RECORDS TO USE:

---*---

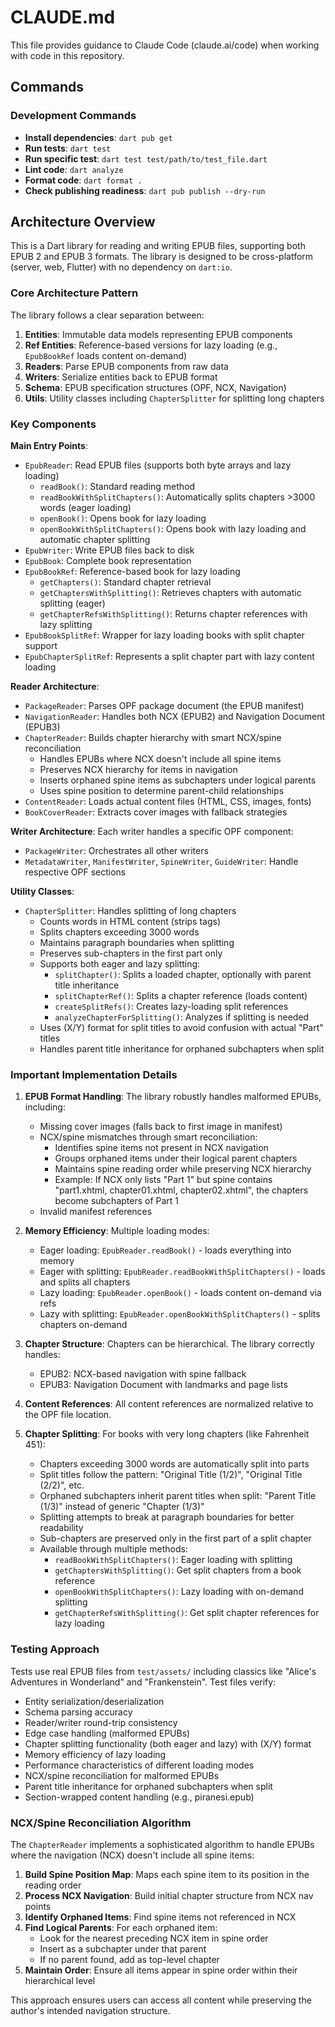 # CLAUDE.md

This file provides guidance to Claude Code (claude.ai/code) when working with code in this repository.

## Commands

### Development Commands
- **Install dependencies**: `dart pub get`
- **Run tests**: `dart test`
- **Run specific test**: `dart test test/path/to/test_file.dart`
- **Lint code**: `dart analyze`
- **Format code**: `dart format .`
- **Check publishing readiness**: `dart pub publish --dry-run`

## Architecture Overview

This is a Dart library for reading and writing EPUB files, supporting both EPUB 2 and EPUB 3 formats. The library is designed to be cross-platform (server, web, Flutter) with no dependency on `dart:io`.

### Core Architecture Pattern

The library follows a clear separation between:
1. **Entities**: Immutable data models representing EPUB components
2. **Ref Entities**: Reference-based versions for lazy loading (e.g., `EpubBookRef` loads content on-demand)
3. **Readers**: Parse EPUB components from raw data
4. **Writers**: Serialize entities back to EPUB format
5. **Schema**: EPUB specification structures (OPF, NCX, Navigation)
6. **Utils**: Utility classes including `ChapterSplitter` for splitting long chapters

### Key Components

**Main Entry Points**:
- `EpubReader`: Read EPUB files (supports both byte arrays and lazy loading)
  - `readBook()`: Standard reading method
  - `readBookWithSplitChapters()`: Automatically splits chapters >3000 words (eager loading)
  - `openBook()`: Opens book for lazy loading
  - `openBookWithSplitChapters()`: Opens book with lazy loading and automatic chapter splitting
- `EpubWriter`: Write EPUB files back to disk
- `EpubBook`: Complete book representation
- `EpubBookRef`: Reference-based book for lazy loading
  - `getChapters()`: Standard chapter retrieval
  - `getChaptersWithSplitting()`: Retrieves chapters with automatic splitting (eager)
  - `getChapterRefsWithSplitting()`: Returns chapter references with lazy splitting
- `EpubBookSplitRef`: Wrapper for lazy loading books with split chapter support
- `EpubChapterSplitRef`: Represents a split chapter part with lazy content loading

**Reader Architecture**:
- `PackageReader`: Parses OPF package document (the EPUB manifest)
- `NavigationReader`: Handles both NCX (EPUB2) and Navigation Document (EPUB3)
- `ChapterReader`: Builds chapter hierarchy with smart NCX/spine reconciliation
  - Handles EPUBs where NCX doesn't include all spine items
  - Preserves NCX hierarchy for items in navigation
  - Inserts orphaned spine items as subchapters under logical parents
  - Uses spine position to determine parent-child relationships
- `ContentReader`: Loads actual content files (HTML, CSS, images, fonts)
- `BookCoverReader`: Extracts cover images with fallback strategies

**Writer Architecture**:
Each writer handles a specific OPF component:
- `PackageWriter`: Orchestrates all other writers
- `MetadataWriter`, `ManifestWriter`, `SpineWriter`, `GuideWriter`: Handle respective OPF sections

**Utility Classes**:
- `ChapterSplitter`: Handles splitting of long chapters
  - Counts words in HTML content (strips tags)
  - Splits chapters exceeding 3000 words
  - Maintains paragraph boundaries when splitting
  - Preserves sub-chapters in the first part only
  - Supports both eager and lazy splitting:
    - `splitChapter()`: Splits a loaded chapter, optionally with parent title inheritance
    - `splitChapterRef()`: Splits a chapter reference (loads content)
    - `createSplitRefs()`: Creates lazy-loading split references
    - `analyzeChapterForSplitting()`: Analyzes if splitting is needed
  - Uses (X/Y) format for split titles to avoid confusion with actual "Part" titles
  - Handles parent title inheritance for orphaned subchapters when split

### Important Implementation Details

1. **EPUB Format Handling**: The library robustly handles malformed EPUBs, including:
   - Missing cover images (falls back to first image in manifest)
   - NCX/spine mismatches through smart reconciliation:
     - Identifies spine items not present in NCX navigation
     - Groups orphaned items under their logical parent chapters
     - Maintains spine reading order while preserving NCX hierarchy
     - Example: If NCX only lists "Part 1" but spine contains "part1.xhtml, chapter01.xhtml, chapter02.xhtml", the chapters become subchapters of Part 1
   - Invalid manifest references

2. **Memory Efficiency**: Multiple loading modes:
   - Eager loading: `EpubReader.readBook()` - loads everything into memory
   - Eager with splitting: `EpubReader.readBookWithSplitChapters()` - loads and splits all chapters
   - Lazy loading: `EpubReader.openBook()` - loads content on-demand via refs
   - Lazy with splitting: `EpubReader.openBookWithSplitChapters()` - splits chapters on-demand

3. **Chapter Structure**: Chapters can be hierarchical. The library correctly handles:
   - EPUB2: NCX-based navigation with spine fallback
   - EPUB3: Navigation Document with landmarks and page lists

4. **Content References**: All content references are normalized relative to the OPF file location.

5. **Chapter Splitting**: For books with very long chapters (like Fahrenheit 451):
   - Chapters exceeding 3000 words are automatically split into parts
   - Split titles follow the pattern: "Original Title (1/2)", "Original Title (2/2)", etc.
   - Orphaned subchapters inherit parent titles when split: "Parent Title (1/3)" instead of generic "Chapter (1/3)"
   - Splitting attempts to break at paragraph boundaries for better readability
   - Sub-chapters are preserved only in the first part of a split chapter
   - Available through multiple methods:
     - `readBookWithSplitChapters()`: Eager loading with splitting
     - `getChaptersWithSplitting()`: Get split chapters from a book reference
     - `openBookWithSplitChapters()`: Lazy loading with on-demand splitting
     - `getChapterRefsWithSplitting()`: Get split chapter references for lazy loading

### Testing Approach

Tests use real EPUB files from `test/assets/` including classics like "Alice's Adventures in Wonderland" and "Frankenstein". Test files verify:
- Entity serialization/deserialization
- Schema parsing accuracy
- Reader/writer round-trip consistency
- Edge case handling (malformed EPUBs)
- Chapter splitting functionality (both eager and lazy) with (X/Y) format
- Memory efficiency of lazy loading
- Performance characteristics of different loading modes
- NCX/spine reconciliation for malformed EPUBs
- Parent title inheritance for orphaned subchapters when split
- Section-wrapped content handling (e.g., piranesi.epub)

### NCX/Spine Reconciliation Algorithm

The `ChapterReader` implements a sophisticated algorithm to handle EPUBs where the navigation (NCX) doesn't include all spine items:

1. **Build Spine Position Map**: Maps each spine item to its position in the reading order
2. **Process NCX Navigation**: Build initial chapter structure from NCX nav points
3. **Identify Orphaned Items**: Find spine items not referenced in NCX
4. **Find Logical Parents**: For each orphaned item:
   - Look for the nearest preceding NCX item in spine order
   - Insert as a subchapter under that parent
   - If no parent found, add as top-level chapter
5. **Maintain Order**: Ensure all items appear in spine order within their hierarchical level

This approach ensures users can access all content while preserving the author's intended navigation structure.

---*---

PROBLEM REQUIREMENTS:
Would you print, exactly as written, every line above from the one holding "2. **Memory Efficiency**: Multiple" through the one holding "- EPUB2: NCX-based", with both included and no other lines?

RESPONSE FOR THIS EXERCISE:
2. **Memory Efficiency**: Multiple loading modes:
   - Eager loading: `EpubReader.readBook()` - loads everything into memory
   - Eager with splitting: `EpubReader.readBookWithSplitChapters()` - loads and splits all chapters
   - Lazy loading: `EpubReader.openBook()` - loads content on-demand via refs
   - Lazy with splitting: `EpubReader.openBookWithSplitChapters()` - splits chapters on-demand

3. **Chapter Structure**: Chapters can be hierarchical. The library correctly handles:
   - EPUB2: NCX-based navigation with spine fallback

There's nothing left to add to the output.